[Opening GIVEN INFORMATION section]
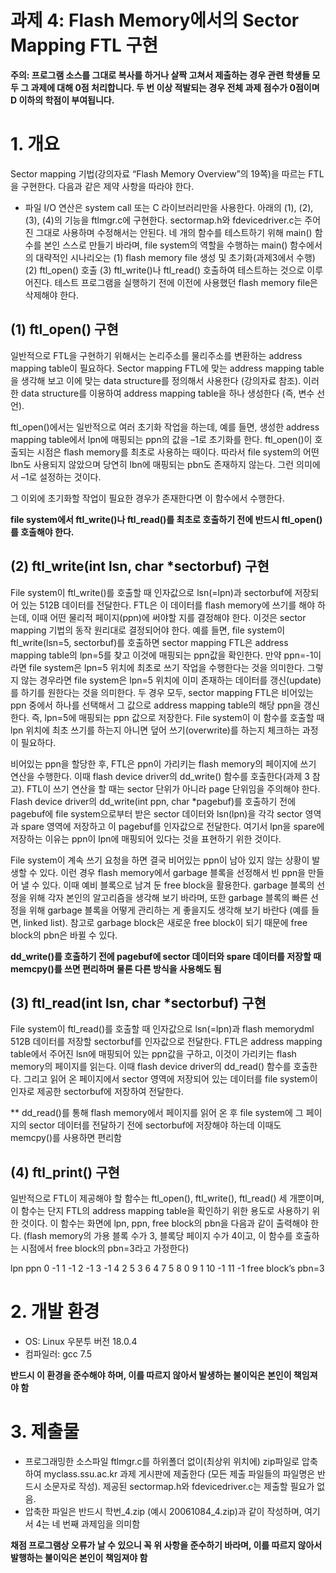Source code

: # 과제 4: Flash Memory에서의 Sector Mapping FTL 구현

**주의: 프로그램 소스를 그대로 복사를 하거나 살짝 고쳐서 제출하는 경우 관련 학생들 모두 그 과제에 대해 0점 처리합니다. 두 번 이상 적발되는 경우 전체 과제 점수가 0점이며 D 이하의 학점이 부여됩니다.**

# 1. 개요 

Sector mapping 기법(강의자료 “Flash Memory Overview”의 19쪽)을 따르는 FTL을 구현한다. 다음과 같은 제약 사항을 따라야 한다.

- 파일 I/O 연산은 system call 또는 C 라이브러리만을 사용한다.
아래의 (1), (2), (3), (4)의 기능을 ftlmgr.c에 구현한다.
sectormap.h와 fdevicedriver.c는 주어진 그대로 사용하며 수정해서는 안된다.
네 개의 함수를 테스트하기 위해 main() 함수를 본인 스스로 만들기 바라며, file system의 역할을 수행하는 main() 함수에서의 대략적인 시나리오는 (1) flash memory file 생성 및 초기화(과제3에서 수행) (2) ftl_open() 호출 (3) ftl_write()나 ftl_read() 호출하여 테스트하는 것으로 이루어진다. 테스트 프로그램을 실행하기 전에 이전에 사용했던 flash memory file은 삭제해야 한다.

## (1) ftl_open() 구현

일반적으로 FTL을 구현하기 위해서는 논리주소를 물리주소를 변환하는 address mapping table이 필요하다. Sector mapping FTL에 맞는 address mapping table을 생각해 보고 이에 맞는 data structure를 정의해서 사용한다 (강의자료 참조). 이러한 data structure를 이용하여 address mapping table을 하나 생성한다 (즉, 변수 선언).

ftl_open()에서는 일반적으로 여러 초기화 작업을 하는데, 예를 들면, 생성한 address mapping table에서 lpn에 매핑되는 ppn의 값을 –1로 초기화를 한다. ftl_open()이 호출되는 시점은 flash memory를 최초로 사용하는 때이다. 따라서 file system의 어떤 lbn도 사용되지 않았으며 당연히 lbn에 매핑되는 pbn도 존재하지 않는다. 그런 의미에서 –1로 설정하는 것이다.

그 이외에 초기화할 작업이 필요한 경우가 존재한다면 이 함수에서 수행한다.

**file system에서 ftl_write()나 ftl_read()를 최초로 호출하기 전에 반드시 ftl_open()를 호출해야 한다.**

## (2) ftl_write(int lsn, char *sectorbuf) 구현

File system이 ftl_write()를 호출할 때 인자값으로 lsn(=lpn)과 sectorbuf에 저장되어 있는 512B 데이터를 전달한다. FTL은 이 데이터를 flash memory에 쓰기를 해야 하는데, 이때 어떤 물리적 페이지(ppn)에 써야할 지를 결정해야 한다. 이것은 sector mapping 기법의 동작 원리대로 결정되어야 한다. 예를 들면, file system이 ftl_write(lsn=5, sectorbuf)를 호출하면 sector mapping FTL은 address mapping table의 lpn=5를 찾고 이것에 매핑되는 ppn값을 확인한다. 만약 ppn=-1이라면 file system은 lpn=5 위치에 최초로 쓰기 작업을 수행한다는 것을 의미한다. 그렇지 않는 경우라면 file system은 lpn=5 위치에 이미 존재하는 데이터를 갱신(update)를 하기를 원한다는 것을 의미한다. 두 경우 모두, sector mapping FTL은 비어있는 ppn 중에서 하나를 선택해서 그 값으로 address mapping table의 해당 ppn을 갱신한다. 즉, lpn=5에 매핑되는 ppn 값으로 저장한다. File system이 이 함수를 호출할 때 lpn 위치에 최초 쓰기를 하는지 아니면 덮어 쓰기(overwrite)를 하는지 체크하는 과정이 필요하다.

비어있는 ppn을 할당한 후, FTL은 ppn이 가리키는 flash memory의 페이지에 쓰기 연산을 수행한다. 이때 flash device driver의 dd_write() 함수를 호출한다(과제 3 참고). FTL이 쓰기 연산을 할 때는 sector 단위가 아니라 page 단위임을 주의해야 한다. Flash device driver의 dd_write(int ppn, char *pagebuf)를 호출하기 전에 pagebuf에 file system으로부터 받은 sector 데이터와 lsn(lpn)을 각각 sector 영역과 spare 영역에 저장하고 이 pagebuf를 인자값으로 전달한다. 여기서 lpn을 spare에 저장하는 이유는 ppn이 lpn에 매핑되어 있다는 것을 표현하기 위한 것이다.

File system이 계속 쓰기 요청을 하면 결국 비어있는 ppn이 남아 있지 않는 상황이 발생할 수 있다. 이런 경우 flash memory에서 garbage 블록을 선정해서 빈 ppn을 만들어 낼 수 있다. 이때 예비 블록으로 남겨 둔 free block을 활용한다. garbage 블록의 선정을 위해 각자 본인의 알고리즘을 생각해 보기 바라며, 또한 garbage 블록의 빠른 선정을 위해 garbage 블록을 어떻게 관리하는 게 좋을지도 생각해 보기 바란다 (예를 들면, linked list). 참고로 garbage block은 새로운 free block이 되기 때문에 free block의 pbn은 바뀔 수 있다.

**dd_write()를 호출하기 전에 pagebuf에 sector 데이터와 spare 데이터를 저장할 때 memcpy()를 쓰면 편리하며 물론 다른 방식을 사용해도 됨**

## (3) ftl_read(int lsn, char *sectorbuf) 구현

File system이 ftl_read()를 호출할 때 인자값으로 lsn(=lpn)과 flash memorydml 512B 데이터를 저장할 sectorbuf를 인자값으로 전달한다. FTL은 address mapping table에서 주어진 lsn에 매핑되어 있는 ppn값을 구하고, 이것이 가리키는 flash memory의 페이지를 읽는다. 이때 flash device driver의 dd_read() 함수를 호출한다. 그리고 읽어 온 페이지에서 sector 영역에 저장되어 있는 데이터를 file system이 인자로 제공한 sectorbuf에 저장하여 전달한다.

** dd_read()를 통해 flash memory에서 페이지를 읽어 온 후 file system에 그 페이지의 sector 데이터를 전달하기 전에 sectorbuf에 저장해야 하는데 이때도 memcpy()를 사용하면 편리함

## (4) ftl_print() 구현

일반적으로 FTL이 제공해야 할 함수는 ftl_open(), ftl_write(), ftl_read() 세 개뿐이며, 이 함수는 단지 FTL의 address mapping table을 확인하기 위한 용도로 사용하기 위한 것이다. 이 함수는 화면에 lpn, ppn, free block의 pbn을 다음과 같이 출력해야 한다.
(flash memory의 가용 블록 수가 3, 블록당 페이지 수가 4이고, 이 함수를 호출하는 시점에서 free block의 pbn=3라고 가정한다)

lpn ppn
0   -1
1   -1
2   -1
3   -1
4   2
5   3
6   4
7   5
8   0
9   1
10  -1
11  -1
free block’s pbn=3


# 2. 개발 환경

- OS: Linux 우분투 버전 18.0.4
- 컴파일러: gcc 7.5

**반드시 이 환경을 준수해야 하며, 이를 따르지 않아서 발생하는 불이익은 본인이 책임져야 함**

# 3. 제출물

- 프로그래밍한 소스파일 ftlmgr.c를 하위폴더 없이(최상위 위치에) zip파일로 압축하여  myclass.ssu.ac.kr 과제 게시판에 제출한다 (모든 제출 파일들의 파일명은 반드시 소문자로 작성). 제공된 sectormap.h와 fdevicedriver.c는 제출할 필요가 없음.
- 압축한 파일은 반드시 학번_4.zip (예시 20061084_4.zip)과 같이 작성하며, 여기서 4는 네 번째 과제임을 의미함

**채점 프로그램상 오류가 날 수 있으니 꼭 위 사항을 준수하기 바라며, 이를 따르지 않아서 발행하는 불이익은 본인이 책임져야 함**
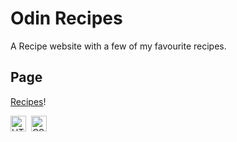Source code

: # Odin Recipes
A Recipe website with a few of my favourite recipes.

## Page
[Recipes](https://chico-oliveira.github.io/odin-recipes/index.html)!
<br /> 

<a href="https://www.w3.org/TR/html5/" title="HTML5"><img src="https://cdn.jsdelivr.net/gh/devicons/devicon/icons/html5/html5-original.svg" alt="HTML5" width="25px" height="25px"></a>&nbsp;
<a href="https://www.w3.org/TR/CSS/" title="CSS3"><img src="https://cdn.jsdelivr.net/gh/devicons/devicon/icons/css3/css3-original.svg" alt="CSS3" width="25px" height="25px"></a>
[Closing GIVEN INFORMATION section]
WHAT YOU HAVE TO DO – Check each line of the records for "width" and copy the ones that contain it.

TASK OUTPUT –
<a href="https://www.w3.org/TR/html5/" title="HTML5"><img src="https://cdn.jsdelivr.net/gh/devicons/devicon/icons/html5/html5-original.svg" alt="HTML5" width="25px" height="25px"></a>&nbsp;
<a href="https://www.w3.org/TR/CSS/" title="CSS3"><img src="https://cdn.jsdelivr.net/gh/devicons/devicon/icons/css3/css3-original.svg" alt="CSS3" width="25px" height="25px"></a>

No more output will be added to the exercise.